Гости, являющиеся людям, и есть такие симметриады. Они – плод недоразумения. Океан, которому чуждо понятие индивидуальности, ничего не знает о любви, о рождении, о смерти. Поэтому созданные им гости повторяемы, неуязвимы и неуничтожаемы, как сам Океан.
Ошибка Соляриса в том, что сотворенные по нашему образцу существа не могли не очеловечиться. Клон стал личностью, обзаведясь ее непременным атрибутом – свободой воли. Для Океана это должно было бы быть полной неожиданностью – как если бы пальцы обрели автономию, начав вести независимую от руки жизнь.
Но нам удивляться нечему. Трагический эксперимент Соляриса – парафраз центрального парадокса теологии. Даже всемогущий Бог, создав свободного человека, не может предсказать последствия своего творения. Это делает Его ущербным, а нас – несчастными.
Борхес: танго
Буэнос-Айрес я попал, когда Борхес еще был жив. Но тогда меня больше интересовало танго. Поэтому, когда в бархатном кабаре запела о страстном затянутая в черное дива, мы с женой смело вышли к оркестру и закружились в такт. Чуть позже выяснилось, что это было так же нелепо, как плясать под Окуджаву. Иногда танго не танцуют, а поют, как это делал и сам Борхес:
Но, ни годам, ни смерти не подвластны,Пребудут в танго те, кто прахом стали.

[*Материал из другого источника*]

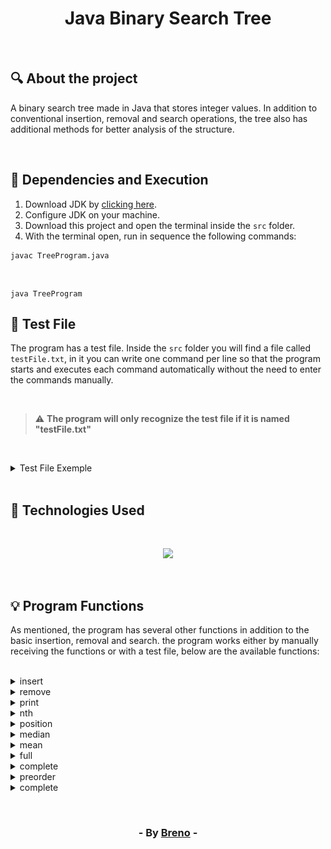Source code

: <h1 align = "center"> Java Binary Search Tree </h1><br>

<h2> &#128269; About the project </h2>

<p>A binary search tree made in Java that stores integer values. In addition to 
conventional insertion, removal and search operations, the tree also has additional 
methods for better analysis of the structure.</p><br>

<h2> &#128296; Dependencies and Execution </h2>

<ol>
   <li>Download JDK by <a href="https://www.oracle.com/br/java/technologies/downloads/" target="_blank">clicking here</a>.</li>
   <li>Configure JDK on your machine.</li>
   <li>Download this project and open the terminal inside the <code>src</code> folder.</li>
   <li>With the terminal open, run in sequence the following commands:</li>
</ol>

 	javac TreeProgram.java  
<br>

	java TreeProgram

<h2> &#128196; Test File </h2>

<p>The program has a test file. Inside the <code>src</code> folder you will find a file called <code>testFile.txt</code>, in 
it you can write one command per line so that the program starts and executes each command 
automatically without the need to enter the commands manually.</p><br>

> :warning: **The program will only recognize the test file if it is named "testFile.txt"**

<br><details>
   	<summary>Test File Exemple</summary>

	complete
 	full
	nth 3
	insert 36
	full
	preorder
	print 1
	print 2
	remove 50
	insert 15
	insert 39
	remove 32
	position 15
	insert 39
	nth 5
	median
	mean 20
	search 36
	insert 25
	median
</details><br>

<h2> &#128302; Technologies Used </h2><br>

<p align="center">
  <a href="https://skillicons.dev">
    <img src="https://skillicons.dev/icons?i=java" />
  </a>
</p>

<br><h2> &#128161; Program Functions </h2>

<p>As mentioned, the program has several other functions in addition to the basic insertion, removal and 
search. the program works either by manually receiving the functions or with a test file, below are the available functions:</p><br>

<details>
	<summary>insert</summary
	<br><br><p>Adds a new element to the tree</p>
	<img align = "center" src="https://github.com/Brevex/Binary-Search-Tree/blob/main/readme%20images/insert.png">
</details>

<details>
	<summary>remove</summary
	<br><br><p>Removes a element from the tree</p>
	<img align = "center" src="https://github.com/Brevex/Binary-Search-Tree/blob/main/readme%20images/remove.png">
</details>

<details>
	<summary>print</summary
	<br><br><p>Allows the user to print the tree in 2 different styles</p>
	<img align = "center" src="https://github.com/Brevex/Binary-Search-Tree/blob/main/readme%20images/print.png">
</details>

<details>
	<summary>nth</summary
	<br><br><p>Search for the element corresponding to the position passed in the command parameter</p>
	<img align = "center" src="https://github.com/Brevex/Binary-Search-Tree/blob/main/readme%20images/nthElement.png">
</details>

<details>
	<summary>position</summary
	<br><br><p>Returns the position of the element inserted in the command parameter</p>
	<img align = "center" src="https://github.com/Brevex/Binary-Search-Tree/blob/main/readme%20images/position.png">
</details>

<details>
	<summary>median</summary
	<br><br><p>Returns the element that occupies the median of the tree</p>
	<img align = "center" src="https://github.com/Brevex/Binary-Search-Tree/blob/main/readme%20images/median.png">
</details>

<details>
	<summary>mean</summary
	<br><br><p>Returns the arithmetic mean value of the tree values</p>
	<img align = "center" src="https://github.com/Brevex/Binary-Search-Tree/blob/main/readme%20images/mean.png">
</details>

<details>
	<summary>full</summary
	<br><br><p>Analyzes whether the tree is full or not</p>
	<img align = "center" src="https://github.com/Brevex/Binary-Search-Tree/blob/main/readme%20images/full.png">
</details>

<details>
	<summary>complete</summary
	<br><br><p>Analyzes whether the tree is complete or not</p>
	<img align = "center" src="https://github.com/Brevex/Binary-Search-Tree/blob/main/readme%20images/complete.png">
</details>

<details>
	<summary>preorder</summary
	<br><br><p>Print the tree in preorder</p>
	<img align = "center" src="https://github.com/Brevex/Binary-Search-Tree/blob/main/readme%20images/preorder.png">
</details>

<details>
	<summary>complete</summary
	<br><br><p>Searches for an element in the tree and returns whether it exists or not</p>
	<img align = "center" src="https://github.com/Brevex/Binary-Search-Tree/blob/main/readme%20images/search.png">
</details>

<br><h3 align = "center"> - By <a href = "https://www.linkedin.com/in/breno-barbosa-de-oliveira-810866275/" target = "_blank">Breno</a> - </h3>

Все важные для переимчивой русской литературы западные авторы, такие как Хемингуэй или Кафка, входили в нее соратниками и “попутчиками”. Борхес разделяет эту завидную судьбу, которая послушно подтверждает догадки писателя о природе времени. Избавляясь от “зла истории”, Борхес считал всех писателей не только современниками, но и соавторами. Вечные идеи, образы и метафоры бродят как персонажи в поисках авторов, которых они, в сущности, берут лишь напрокат. Можно сказать, что в мире Борхеса случаен человек, но не литература.